**What the task asks**
Provide only the number of lines in the listing that contain the word "Located".
[Opening Extracted information section]
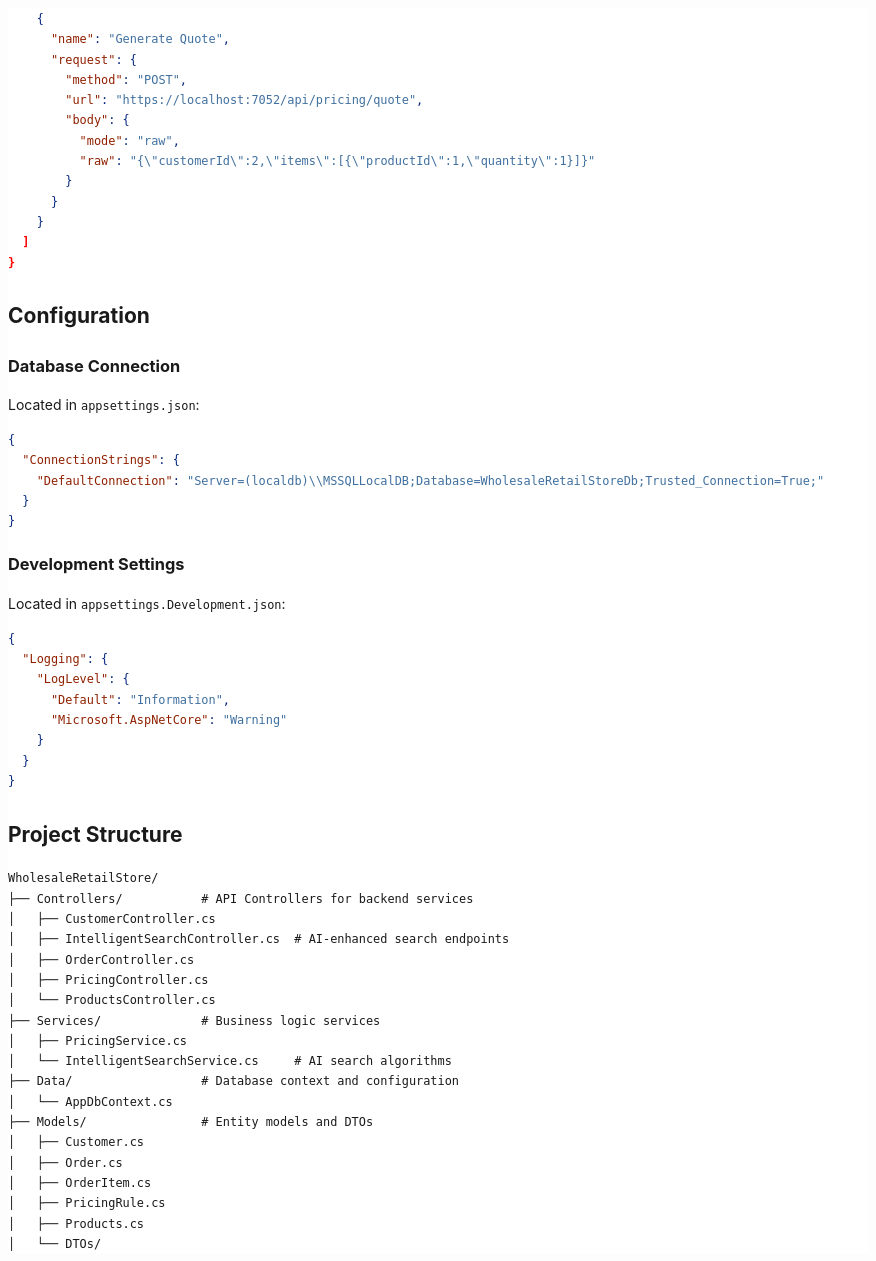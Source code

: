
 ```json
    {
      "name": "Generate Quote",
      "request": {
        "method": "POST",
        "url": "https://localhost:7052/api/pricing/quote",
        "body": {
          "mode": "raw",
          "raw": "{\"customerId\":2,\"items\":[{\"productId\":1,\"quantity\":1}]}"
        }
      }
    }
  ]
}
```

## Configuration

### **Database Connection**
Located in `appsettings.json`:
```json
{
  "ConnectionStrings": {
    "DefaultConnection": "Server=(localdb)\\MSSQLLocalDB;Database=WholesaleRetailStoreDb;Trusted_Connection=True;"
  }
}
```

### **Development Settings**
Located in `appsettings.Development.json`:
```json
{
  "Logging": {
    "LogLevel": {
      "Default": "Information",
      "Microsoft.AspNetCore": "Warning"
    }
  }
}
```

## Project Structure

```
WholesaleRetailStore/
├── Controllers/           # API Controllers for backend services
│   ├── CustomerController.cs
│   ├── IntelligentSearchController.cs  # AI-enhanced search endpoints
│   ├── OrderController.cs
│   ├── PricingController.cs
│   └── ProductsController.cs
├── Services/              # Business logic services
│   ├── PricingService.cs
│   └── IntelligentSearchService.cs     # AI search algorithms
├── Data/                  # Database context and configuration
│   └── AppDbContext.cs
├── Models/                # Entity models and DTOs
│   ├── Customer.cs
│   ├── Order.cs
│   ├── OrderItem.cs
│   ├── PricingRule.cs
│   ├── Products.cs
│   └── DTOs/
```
[Closing Extracted information section]
**Exercise response**
2